A horizontally-shardable time-series database built as two cleanly separated systems that speak a framed binary protocol over a Unix socket:

  • carde — a C++17 storage engine: Gorilla compression, a CRC-checked write-ahead log with crash recovery, in-memory head blocks that seal into immutable compressed chunks, and range queries with server-side aggregation.
  • cardinal — a Go control plane: an HTTP/JSON ingest+query API, the binary-protocol engine client, a consistent-hash router, backpressure / load-shedding, a cardinality guard, and Prometheus self-metrics.
flowchart LR
  client["clients / cardctl"]

  subgraph coordinator["cardinal — Go control plane"]
    api["API: admission, backpressure, cardinality"]
    router["consistent-hash router (RF / W / R)"]
    ec["engine client (UDS)"]
    shm["shm ring producer"]
    api --> router
    router --> ec
    router --> shm
  end

  subgraph nodes["carde — C++ engine nodes"]
    eng0["carded #0: Gorilla + WAL + chunks"]
    eng1["carded #1"]
    eng2["carded #2"]
  end

  client -->|HTTP JSON| api
  ec -->|"framed binary / UDS (query + remote ingest)"| eng0
  shm -->|"lock-free SPSC shared memory (local ingest)"| eng0
  ec -->|UDS| eng1
  ec -->|UDS| eng2
Loading

The language split is deliberate and load-bearing: C++ owns the bytes-and-cache-lines hot path (compression, memory layout, the lock-free ring); Go owns the I/O-bound, concurrency-heavy, operationally-complex control plane. See docs/design.md for the full rationale and docs/protocol.md for the wire format.

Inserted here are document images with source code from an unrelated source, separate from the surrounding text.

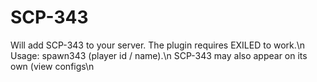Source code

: # SCP-343
Will add SCP-343 to your server. The plugin requires EXILED to work.\n
Usage: spawn343 (player id / name).\n
SCP-343 may also appear on its own (view configs\n

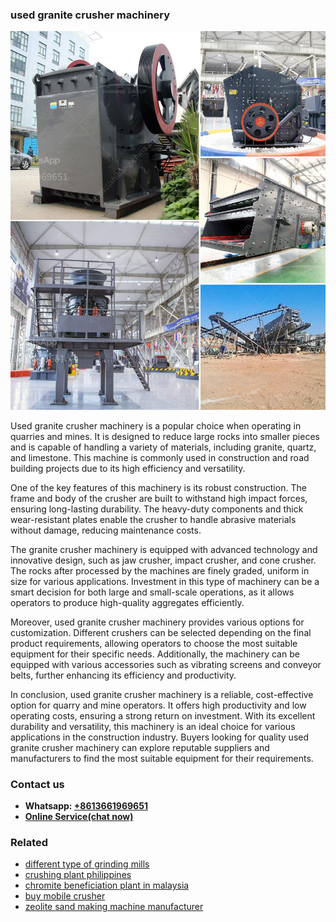 <h3>used granite crusher machinery</h3><img src='1708309016.jpg' alt=''><p>Used granite crusher machinery is a popular choice when operating in quarries and mines. It is designed to reduce large rocks into smaller pieces and is capable of handling a variety of materials, including granite, quartz, and limestone. This machine is commonly used in construction and road building projects due to its high efficiency and versatility.</p><p>One of the key features of this machinery is its robust construction. The frame and body of the crusher are built to withstand high impact forces, ensuring long-lasting durability. The heavy-duty components and thick wear-resistant plates enable the crusher to handle abrasive materials without damage, reducing maintenance costs.</p><p>The granite crusher machinery is equipped with advanced technology and innovative design, such as jaw crusher, impact crusher, and cone crusher. The rocks after processed by the machines are finely graded, uniform in size for various applications. Investment in this type of machinery can be a smart decision for both large and small-scale operations, as it allows operators to produce high-quality aggregates efficiently.</p><p>Moreover, used granite crusher machinery provides various options for customization. Different crushers can be selected depending on the final product requirements, allowing operators to choose the most suitable equipment for their specific needs. Additionally, the machinery can be equipped with various accessories such as vibrating screens and conveyor belts, further enhancing its efficiency and productivity.</p><p>In conclusion, used granite crusher machinery is a reliable, cost-effective option for quarry and mine operators. It offers high productivity and low operating costs, ensuring a strong return on investment. With its excellent durability and versatility, this machinery is an ideal choice for various applications in the construction industry. Buyers looking for quality used granite crusher machinery can explore reputable suppliers and manufacturers to find the most suitable equipment for their requirements.</p><h3>Contact us</h3><ul><li><strong>Whatsapp:&nbsp;<a href="https://wa.me/8613661969651">+8613661969651</a></strong></li><li><a href="https://swt.shibang-china.com/?git&amp;zhl&amp;used granite crusher machinery"><strong>Online Service(chat now)</strong></a></li></ul><h3>Related</h3><ul><li><a href='different type of grinding mills.md'>different type of grinding mills</a></li><li><a href='crushing plant philippines.md'>crushing plant philippines</a></li><li><a href='chromite beneficiation plant in malaysia.md'>chromite beneficiation plant in malaysia</a></li><li><a href='buy mobile crusher.md'>buy mobile crusher</a></li><li><a href='zeolite sand making machine manufacturer.md'>zeolite sand making machine manufacturer</a></li></ul>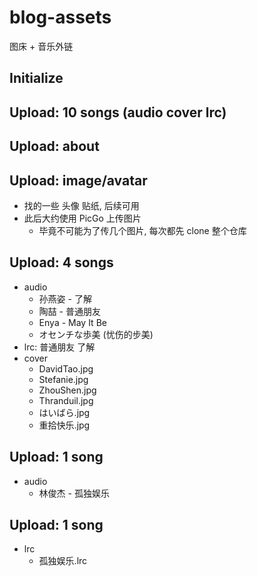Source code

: # blog-assets
图床 + 音乐外链

## Initialize

## Upload: 10 songs (audio cover lrc)

## Upload: about

## Upload: image/avatar
- 找的一些 头像 贴纸, 后续可用
- 此后大约使用 PicGo 上传图片
    - 毕竟不可能为了传几个图片, 每次都先 clone 整个仓库

## Upload: 4 songs
- audio
    - 孙燕姿 - 了解
    - 陶喆 - 普通朋友
    - Enya - May It Be
    - オセンチな歩美 (忧伤的步美)
- lrc: 普通朋友 了解
- cover
    - DavidTao.jpg
    - Stefanie.jpg
    - ZhouShen.jpg
    - Thranduil.jpg
    - はいばら.jpg
    - 重拾快乐.jpg

## Upload: 1 song
- audio
    - 林俊杰 - 孤独娱乐

## Upload: 1 song
- lrc
    - 孤独娱乐.lrc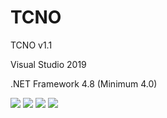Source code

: # TCNO
  <p>TCNO v1.1</p>
  <p>Visual Studio 2019</p>
  <p>.NET Framework 4.8 (Minimum 4.0)</p>
  <img src="https://www.photo.herominyum.com/resimler/2019/08/05/ssQl.png"></>
  <img src="https://www.photo.herominyum.com/resimler/2019/08/05/s9dU.png"></>
  <img src="https://www.photo.herominyum.com/resimler/2019/08/05/sQcR.png"></>
  <img src="https://www.photo.herominyum.com/resimler/2019/08/05/sGv7.png"></>
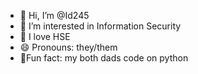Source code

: - 👋 Hi, I’m @Id245
- 👀 I’m interested in Information Security 
- 🌱 I love HSE
- 😄 Pronouns: they/them
- 🐓Fun fact: my both dads code on python 

<!---
Id245/Id245 is a ✨ special ✨ repository because its `README.md` (this file) appears on your GitHub profile.
You can click the Preview link to take a look at your changes.
--->
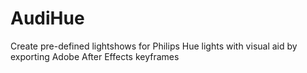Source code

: # AudiHue
Create pre-defined lightshows for Philips Hue lights with visual aid by exporting Adobe After Effects keyframes
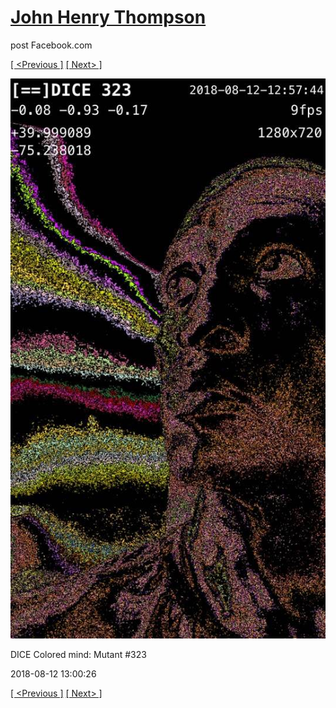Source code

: # [John Henry Thompson](../README.md)
post Facebook.com

[[ <Previous ]](2018-08-12-2.md) [[ Next> ]](2018-08-10-1.md)

[![](../media/2018-08-12/Timeline-Photos-DICE-Colored-mind-Mutant-323.jpg)](../README.md)

DICE Colored mind: Mutant #323

2018-08-12 13:00:26

[[ <Previous ]](2018-08-12-2.md) [[ Next> ]](2018-08-10-1.md)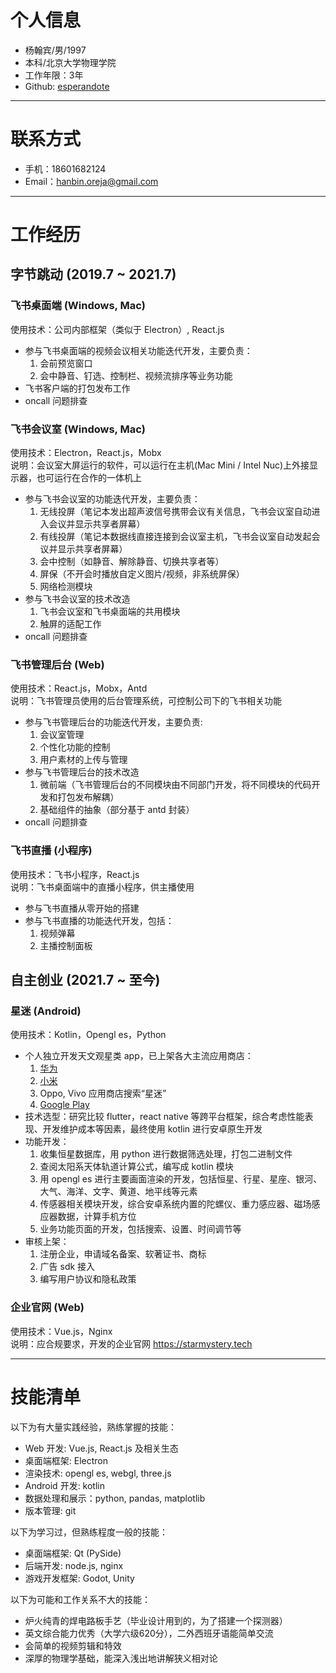 # 个人信息
 - 杨翰宾/男/1997 
 - 本科/北京大学物理学院
 - 工作年限：3年
 - Github: [esperandote](https://github.com/esperandote)

---

# 联系方式
- 手机：18601682124 
- Email：hanbin.oreja@gmail.com

---

# 工作经历

## 字节跳动 (2019.7 ~ 2021.7)

### 飞书桌面端 (Windows, Mac)
使用技术：公司内部框架（类似于 Electron）, React.js
- 参与飞书桌面端的视频会议相关功能迭代开发，主要负责：
  1. 会前预览窗口
  2. 会中静音、钉选、控制栏、视频流排序等业务功能
- 飞书客户端的打包发布工作
- oncall 问题排查 

### 飞书会议室 (Windows, Mac)
使用技术：Electron，React.js，Mobx  
说明：会议室大屏运行的软件，可以运行在主机(Mac Mini / Intel Nuc)上外接显示器，也可运行在合作的一体机上
- 参与飞书会议室的功能迭代开发，主要负责：
  1. 无线投屏（笔记本发出超声波信号携带会议有关信息，飞书会议室自动进入会议并显示共享者屏幕）
  2. 有线投屏（笔记本数据线直接连接到会议室主机，飞书会议室自动发起会议并显示共享者屏幕）
  3. 会中控制（如静音、解除静音、切换共享者等）
  4. 屏保（不开会时播放自定义图片/视频，非系统屏保）
  5. 网络检测模块
- 参与飞书会议室的技术改造
  1. 飞书会议室和飞书桌面端的共用模块
  2. 触屏的适配工作
- oncall 问题排查

### 飞书管理后台 (Web)
使用技术：React.js，Mobx，Antd  
说明：飞书管理员使用的后台管理系统，可控制公司下的飞书相关功能
- 参与飞书管理后台的功能迭代开发，主要负责:
  1. 会议室管理
  2. 个性化功能的控制
  3. 用户素材的上传与管理
- 参与飞书管理后台的技术改造
  1. 微前端（飞书管理后台的不同模块由不同部门开发，将不同模块的代码开发和打包发布解耦）
  2. 基础组件的抽象（部分基于 antd 封装）
- oncall 问题排查

### 飞书直播 (小程序)
使用技术：飞书小程序，React.js  
说明：飞书桌面端中的直播小程序，供主播使用
- 参与飞书直播从零开始的搭建
- 参与飞书直播的功能迭代开发，包括：
  1. 视频弹幕
  2. 主播控制面板

## 自主创业 (2021.7 ~ 至今)

### 星迷 (Android) 
使用技术：Kotlin，Opengl es，Python
- 个人独立开发天文观星类 app，已上架各大主流应用商店：
  1. [华为](https://appgallery.huawei.com/app/C106588597)
  2. [小米](https://app.mi.com/details?id=com.faintmoon.staratlas)
  3. Oppo, Vivo 应用商店搜索“星迷”
  4. [Google Play](https://play.google.com/store/apps/details?id=com.faintmoon.staratlas)
- 技术选型：研究比较 flutter，react native 等跨平台框架，综合考虑性能表现、开发维护成本等因素，最终使用 kotlin 进行安卓原生开发
- 功能开发：
  1. 收集恒星数据库，用 python 进行数据筛选处理，打包二进制文件
  2. 查阅太阳系天体轨道计算公式，编写成 kotlin 模块 
  3. 用 opengl es 进行主要画面渲染的开发，包括恒星、行星、星座、银河、大气、海洋、文字、黄道、地平线等元素
  4. 传感器相关模块开发，综合安卓系统内置的陀螺仪、重力感应器、磁场感应器数据，计算手机方位
  5. 业务功能页面的开发，包括搜索、设置、时间调节等
- 审核上架：
  1. 注册企业，申请域名备案、软著证书、商标
  2. 广告 sdk 接入
  3. 编写用户协议和隐私政策

### 企业官网 (Web)
使用技术：Vue.js，Nginx  
说明：应合规要求，开发的企业官网 https://starmystery.tech

---

# 技能清单
以下为有大量实践经验，熟练掌握的技能：
- Web 开发: Vue.js, React.js 及相关生态
- 桌面端框架: Electron
- 渲染技术: opengl es, webgl, three.js
- Android 开发: kotlin
- 数据处理和展示：python, pandas, matplotlib
- 版本管理: git

以下为学习过，但熟练程度一般的技能：
- 桌面端框架: Qt (PySide)
- 后端开发: node.js, nginx
- 游戏开发框架: Godot, Unity

以下为可能和工作关系不大的技能：
- 炉火纯青的焊电路板手艺（毕业设计用到的，为了搭建一个探测器）
- 英文综合能力优秀（大学六级620分），二外西班牙语能简单交流
- 会简单的视频剪辑和特效
- 深厚的物理学基础，能深入浅出地讲解狭义相对论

Why two processes instead of cgo?

Running the engine as its own daemon (rather than linking it into Go via cgo) buys crash isolation (an engine fault can't take down the API, and the WAL makes restarts safe), independent profiling/tuning of each runtime, and a clean seam to later swap the transport for a shared-memory ring buffer without touching the control-plane logic.

Status

A replicated, sharded, multi-node store with a complete tested vertical slice end to end: ingest → routing/replication → binary protocol → compression

  • WAL → query → aggregation, with quorum writes, tunable read consistency, a lock-free shared-memory ingest fast path (~1.9× a batched socket), and AVX2-vectorized aggregation with a scalar fallback (5–11× on cache-resident reductions). The roadmap's remaining items (OTel traces across the boundary, compaction/rollups) are documented as next.

Quickstart

Local (no Docker)

# 1. build + test the engine (C++)
make test-engine          # cmake build + ctest
make engine-asan          # also builds/runs under ASan+UBSan

# 2. test the control plane (Go)
make test-go              # go test -race ./...

# 3. run the stack
make run-engine &         # carded on /tmp/carde.sock, WAL at /tmp/carde.wal
make run-control &        # cardinal on :8080

# 4. write and query
curl -XPOST localhost:8080/api/v1/write -d '{"series":[
  {"metric":"cpu","labels":{"host":"a"},"samples":[
    {"ts":1000,"value":10},{"ts":2000,"value":20},{"ts":3000,"value":30}]}]}'

curl -XPOST localhost:8080/api/v1/query -d '{
  "metric":"cpu","labels":{"host":"a"},"start":0,"end":9999,"agg":"avg"}'
# => {"agg":"avg","scalar":20,"series_id":...}

Docker

docker compose up --build                          # single node
docker compose -f docker-compose.cluster.yml up --build   # 3-node cluster, RF=2

Clustering (replication, sharding, quorum)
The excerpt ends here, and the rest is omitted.